**Exercise brief:** The lines from the top of the material through the line with "## Why foReal?" are to be set down exactly. Leave the pictures out.

**Exercise inputs:**
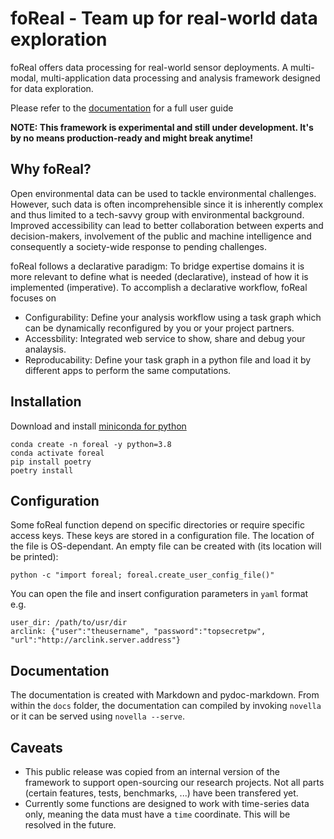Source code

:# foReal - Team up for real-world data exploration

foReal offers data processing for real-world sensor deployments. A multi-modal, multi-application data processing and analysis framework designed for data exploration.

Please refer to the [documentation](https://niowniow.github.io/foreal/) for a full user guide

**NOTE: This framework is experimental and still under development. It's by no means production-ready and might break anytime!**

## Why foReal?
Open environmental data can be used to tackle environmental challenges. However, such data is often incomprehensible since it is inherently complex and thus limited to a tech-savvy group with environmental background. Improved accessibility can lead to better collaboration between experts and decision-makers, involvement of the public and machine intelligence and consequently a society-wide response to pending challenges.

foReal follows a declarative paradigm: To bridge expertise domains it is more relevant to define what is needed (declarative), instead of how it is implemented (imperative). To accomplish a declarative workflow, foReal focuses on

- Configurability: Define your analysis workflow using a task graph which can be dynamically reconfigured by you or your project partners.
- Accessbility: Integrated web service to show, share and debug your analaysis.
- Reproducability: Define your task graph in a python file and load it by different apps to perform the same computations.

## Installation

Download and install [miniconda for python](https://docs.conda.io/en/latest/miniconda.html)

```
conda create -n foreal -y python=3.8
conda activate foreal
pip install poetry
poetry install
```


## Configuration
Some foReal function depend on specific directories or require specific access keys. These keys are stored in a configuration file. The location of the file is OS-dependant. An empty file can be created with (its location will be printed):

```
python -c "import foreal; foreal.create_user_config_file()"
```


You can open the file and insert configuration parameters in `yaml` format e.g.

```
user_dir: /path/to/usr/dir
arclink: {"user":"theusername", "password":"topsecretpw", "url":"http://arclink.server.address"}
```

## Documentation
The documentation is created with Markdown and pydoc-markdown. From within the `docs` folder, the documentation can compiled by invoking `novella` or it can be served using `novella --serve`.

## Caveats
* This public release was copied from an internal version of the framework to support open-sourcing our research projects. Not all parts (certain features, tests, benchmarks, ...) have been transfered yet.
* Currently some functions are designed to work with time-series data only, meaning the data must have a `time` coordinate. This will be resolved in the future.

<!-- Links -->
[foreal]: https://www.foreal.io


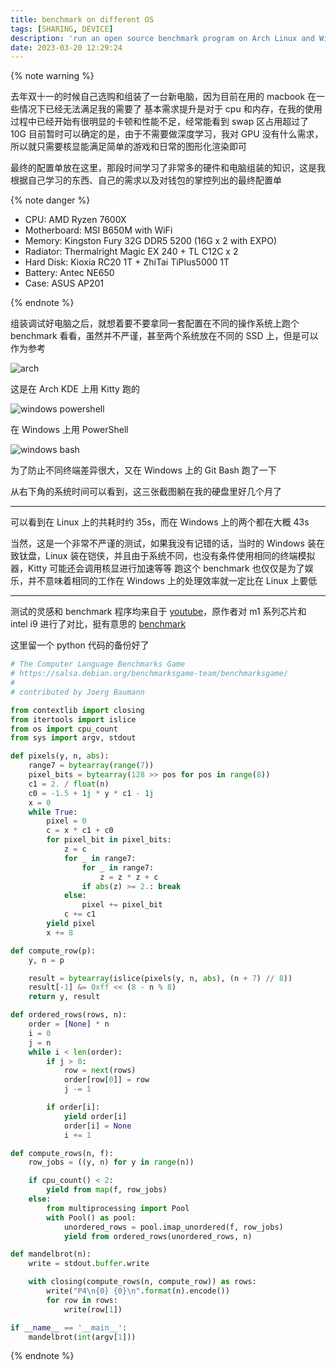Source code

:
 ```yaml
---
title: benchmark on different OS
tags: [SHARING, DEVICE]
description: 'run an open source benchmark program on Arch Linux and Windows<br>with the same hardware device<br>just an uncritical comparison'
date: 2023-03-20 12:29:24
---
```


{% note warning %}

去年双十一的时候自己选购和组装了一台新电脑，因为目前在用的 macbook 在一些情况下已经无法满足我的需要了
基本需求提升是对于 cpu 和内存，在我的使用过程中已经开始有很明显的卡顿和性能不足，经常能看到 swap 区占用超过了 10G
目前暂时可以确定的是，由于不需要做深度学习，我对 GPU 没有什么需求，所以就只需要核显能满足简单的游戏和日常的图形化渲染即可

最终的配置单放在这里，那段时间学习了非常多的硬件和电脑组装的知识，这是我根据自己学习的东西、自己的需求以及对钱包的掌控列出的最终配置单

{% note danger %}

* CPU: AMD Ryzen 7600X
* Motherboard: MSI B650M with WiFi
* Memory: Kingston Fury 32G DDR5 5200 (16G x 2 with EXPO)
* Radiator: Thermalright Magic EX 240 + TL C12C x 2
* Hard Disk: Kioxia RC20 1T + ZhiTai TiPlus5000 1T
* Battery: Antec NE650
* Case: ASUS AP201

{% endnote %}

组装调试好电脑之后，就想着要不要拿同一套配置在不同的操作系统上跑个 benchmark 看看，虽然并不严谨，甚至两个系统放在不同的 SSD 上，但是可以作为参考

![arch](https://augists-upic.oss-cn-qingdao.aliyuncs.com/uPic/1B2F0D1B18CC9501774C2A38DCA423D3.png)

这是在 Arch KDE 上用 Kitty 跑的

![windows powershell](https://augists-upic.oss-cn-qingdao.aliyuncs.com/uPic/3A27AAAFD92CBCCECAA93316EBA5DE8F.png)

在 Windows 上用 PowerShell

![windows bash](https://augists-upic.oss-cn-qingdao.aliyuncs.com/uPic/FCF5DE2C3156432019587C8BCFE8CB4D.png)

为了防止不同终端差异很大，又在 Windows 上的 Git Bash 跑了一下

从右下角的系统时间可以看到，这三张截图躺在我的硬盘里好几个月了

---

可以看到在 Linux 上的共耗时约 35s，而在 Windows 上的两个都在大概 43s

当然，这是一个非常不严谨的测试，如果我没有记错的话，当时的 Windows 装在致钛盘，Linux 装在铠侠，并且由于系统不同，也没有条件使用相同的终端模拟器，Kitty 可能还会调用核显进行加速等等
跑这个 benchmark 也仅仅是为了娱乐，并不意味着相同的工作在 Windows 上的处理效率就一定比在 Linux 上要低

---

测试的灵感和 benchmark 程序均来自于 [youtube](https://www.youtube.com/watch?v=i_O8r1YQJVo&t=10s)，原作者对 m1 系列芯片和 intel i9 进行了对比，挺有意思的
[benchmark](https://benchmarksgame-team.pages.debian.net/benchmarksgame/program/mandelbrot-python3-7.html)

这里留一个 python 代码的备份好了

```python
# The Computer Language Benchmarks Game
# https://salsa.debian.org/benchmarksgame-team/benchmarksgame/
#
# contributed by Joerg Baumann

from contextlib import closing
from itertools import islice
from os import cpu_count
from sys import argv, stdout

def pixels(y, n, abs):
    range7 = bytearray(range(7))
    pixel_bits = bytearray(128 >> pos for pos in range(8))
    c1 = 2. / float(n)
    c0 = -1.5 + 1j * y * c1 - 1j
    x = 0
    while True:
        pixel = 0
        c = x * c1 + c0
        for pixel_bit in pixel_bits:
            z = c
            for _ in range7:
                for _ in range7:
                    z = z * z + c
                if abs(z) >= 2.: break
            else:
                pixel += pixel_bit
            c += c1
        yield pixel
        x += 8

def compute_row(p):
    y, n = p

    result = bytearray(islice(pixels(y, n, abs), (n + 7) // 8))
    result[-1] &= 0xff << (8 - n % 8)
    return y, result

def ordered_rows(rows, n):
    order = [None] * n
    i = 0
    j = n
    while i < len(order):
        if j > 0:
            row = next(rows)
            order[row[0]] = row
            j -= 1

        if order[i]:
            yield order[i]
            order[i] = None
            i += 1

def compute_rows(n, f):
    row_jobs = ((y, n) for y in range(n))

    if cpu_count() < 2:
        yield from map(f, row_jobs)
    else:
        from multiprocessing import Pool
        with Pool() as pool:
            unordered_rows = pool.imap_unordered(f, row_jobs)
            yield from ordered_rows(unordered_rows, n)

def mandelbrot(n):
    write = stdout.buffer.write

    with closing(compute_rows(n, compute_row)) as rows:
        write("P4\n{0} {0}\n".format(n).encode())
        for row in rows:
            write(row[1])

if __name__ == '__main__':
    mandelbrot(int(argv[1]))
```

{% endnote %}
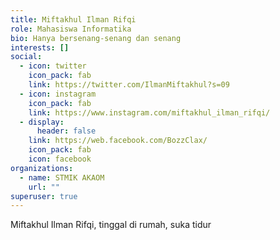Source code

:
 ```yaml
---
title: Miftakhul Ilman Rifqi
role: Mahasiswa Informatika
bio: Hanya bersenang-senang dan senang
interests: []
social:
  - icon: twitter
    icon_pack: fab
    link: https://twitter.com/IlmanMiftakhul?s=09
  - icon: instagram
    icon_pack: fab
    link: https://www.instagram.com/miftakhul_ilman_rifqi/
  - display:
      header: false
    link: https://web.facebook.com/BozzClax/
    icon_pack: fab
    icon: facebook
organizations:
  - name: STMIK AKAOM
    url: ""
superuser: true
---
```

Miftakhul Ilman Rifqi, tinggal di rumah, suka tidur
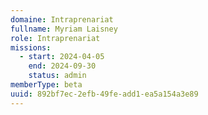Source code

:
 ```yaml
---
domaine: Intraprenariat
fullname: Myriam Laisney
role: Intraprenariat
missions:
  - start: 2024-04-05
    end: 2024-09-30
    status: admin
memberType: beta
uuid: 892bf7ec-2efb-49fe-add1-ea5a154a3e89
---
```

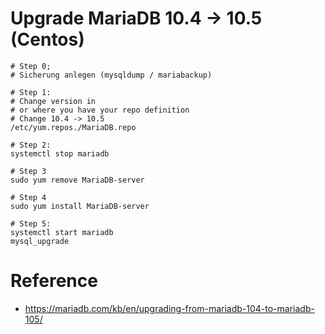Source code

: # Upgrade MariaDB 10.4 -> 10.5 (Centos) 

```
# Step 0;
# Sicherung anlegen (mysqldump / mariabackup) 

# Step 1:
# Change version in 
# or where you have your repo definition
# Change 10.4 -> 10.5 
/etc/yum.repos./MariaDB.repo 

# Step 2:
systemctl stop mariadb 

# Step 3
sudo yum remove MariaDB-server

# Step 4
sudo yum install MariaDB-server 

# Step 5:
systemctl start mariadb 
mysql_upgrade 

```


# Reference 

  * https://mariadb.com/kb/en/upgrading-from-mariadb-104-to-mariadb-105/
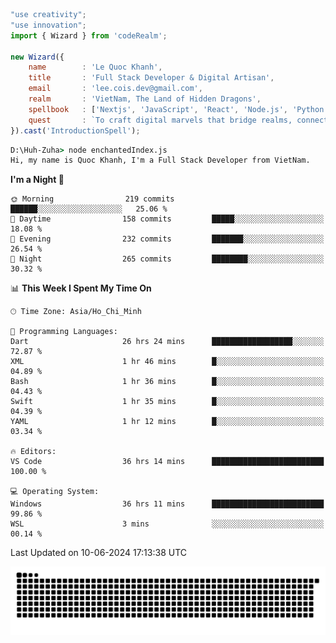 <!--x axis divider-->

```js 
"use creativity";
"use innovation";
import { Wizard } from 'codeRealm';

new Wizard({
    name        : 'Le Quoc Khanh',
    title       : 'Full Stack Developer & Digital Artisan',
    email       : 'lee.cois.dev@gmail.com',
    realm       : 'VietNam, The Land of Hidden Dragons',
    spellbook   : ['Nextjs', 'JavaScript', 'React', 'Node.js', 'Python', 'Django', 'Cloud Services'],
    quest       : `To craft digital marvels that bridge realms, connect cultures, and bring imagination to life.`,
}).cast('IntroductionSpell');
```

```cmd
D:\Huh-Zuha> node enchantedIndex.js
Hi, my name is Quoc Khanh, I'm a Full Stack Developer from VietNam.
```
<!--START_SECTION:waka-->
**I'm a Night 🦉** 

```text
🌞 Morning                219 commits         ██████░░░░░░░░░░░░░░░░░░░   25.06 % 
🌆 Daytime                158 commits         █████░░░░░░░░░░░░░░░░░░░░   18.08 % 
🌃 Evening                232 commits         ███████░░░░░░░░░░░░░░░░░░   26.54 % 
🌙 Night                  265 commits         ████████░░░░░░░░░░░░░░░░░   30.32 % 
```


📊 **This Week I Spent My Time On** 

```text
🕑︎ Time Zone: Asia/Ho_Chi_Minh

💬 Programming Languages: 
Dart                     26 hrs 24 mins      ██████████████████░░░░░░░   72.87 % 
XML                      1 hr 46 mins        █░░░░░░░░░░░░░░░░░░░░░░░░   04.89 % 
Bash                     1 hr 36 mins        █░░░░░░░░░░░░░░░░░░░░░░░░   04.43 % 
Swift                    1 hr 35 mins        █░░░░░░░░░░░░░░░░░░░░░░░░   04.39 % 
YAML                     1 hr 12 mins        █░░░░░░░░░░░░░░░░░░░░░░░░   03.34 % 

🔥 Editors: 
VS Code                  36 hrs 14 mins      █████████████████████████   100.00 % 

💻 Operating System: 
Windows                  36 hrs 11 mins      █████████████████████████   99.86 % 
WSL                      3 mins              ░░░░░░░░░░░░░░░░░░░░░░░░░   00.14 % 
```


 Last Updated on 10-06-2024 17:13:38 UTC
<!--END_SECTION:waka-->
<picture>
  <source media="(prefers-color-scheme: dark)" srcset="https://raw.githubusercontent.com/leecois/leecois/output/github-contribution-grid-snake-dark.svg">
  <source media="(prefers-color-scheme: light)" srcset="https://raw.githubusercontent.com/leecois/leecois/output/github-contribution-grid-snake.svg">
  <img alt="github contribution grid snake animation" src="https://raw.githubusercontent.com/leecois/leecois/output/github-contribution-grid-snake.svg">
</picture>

**Task result:**
Source code

:# foReal - Team up for real-world data exploration

foReal offers data processing for real-world sensor deployments. A multi-modal, multi-application data processing and analysis framework designed for data exploration.

Please refer to the [documentation](https://niowniow.github.io/foreal/) for a full user guide

**NOTE: This framework is experimental and still under development. It's by no means production-ready and might break anytime!**

## Why foReal?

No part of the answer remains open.